(Entries taken from a collection)
——————————
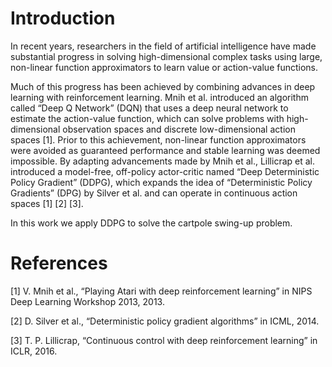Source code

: # Introduction
In recent years, researchers in the field of artificial intelligence have made substantial progress in solving 
high-dimensional complex tasks using large, non-linear function approximators to learn value or action-value functions. 

Much of this progress has been achieved by combining advances in deep learning with reinforcement learning. Mnih et al. 
introduced an algorithm called “Deep Q Network” (DQN) that uses a deep neural network to estimate the action-value 
function, which can solve problems with high-dimensional observation spaces and discrete low-dimensional action spaces 
[1]. Prior to this achievement, non-linear function approximators were avoided as guaranteed performance and stable 
learning was deemed impossible. By adapting advancements made by Mnih et al., Lillicrap et al. introduced a model-free, 
off-policy actor-critic named “Deep Deterministic Policy Gradient” (DDPG), which expands the idea of 
“Deterministic Policy Gradients” (DPG) by Silver et al. and can operate in continuous action spaces [1] [2] [3].

In this work we apply DDPG to solve the cartpole swing-up problem.

# References
[1] V. Mnih et al., “Playing Atari with deep reinforcement learning” in NIPS Deep Learning Workshop 2013, 2013.

[2] D. Silver et al., “Deterministic policy gradient algorithms” in ICML, 2014.

[3] T. P. Lillicrap, “Continuous control with deep reinforcement learning” in ICLR, 2016.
——————————
◆ WORK REQUIRED
Please set down the records above verbatim, with each picture left out.

◆ EXERCISE ANSWER
Source code

: # Introduction
In recent years, researchers in the field of artificial intelligence have made substantial progress in solving 
high-dimensional complex tasks using large, non-linear function approximators to learn value or action-value functions. 

Much of this progress has been achieved by combining advances in deep learning with reinforcement learning. Mnih et al. 
introduced an algorithm called “Deep Q Network” (DQN) that uses a deep neural network to estimate the action-value 
function, which can solve problems with high-dimensional observation spaces and discrete low-dimensional action spaces 
[1]. Prior to this achievement, non-linear function approximators were avoided as guaranteed performance and stable 
learning was deemed impossible. By adapting advancements made by Mnih et al., Lillicrap et al. introduced a model-free, 
off-policy actor-critic named “Deep Deterministic Policy Gradient” (DDPG), which expands the idea of 
“Deterministic Policy Gradients” (DPG) by Silver et al. and can operate in continuous action spaces [1] [2] [3].

In this work we apply DDPG to solve the cartpole swing-up problem.

# References
[1] V. Mnih et al., “Playing Atari with deep reinforcement learning” in NIPS Deep Learning Workshop 2013, 2013.

[2] D. Silver et al., “Deterministic policy gradient algorithms” in ICML, 2014.

[3] T. P. Lillicrap, “Continuous control with deep reinforcement learning” in ICLR, 2016.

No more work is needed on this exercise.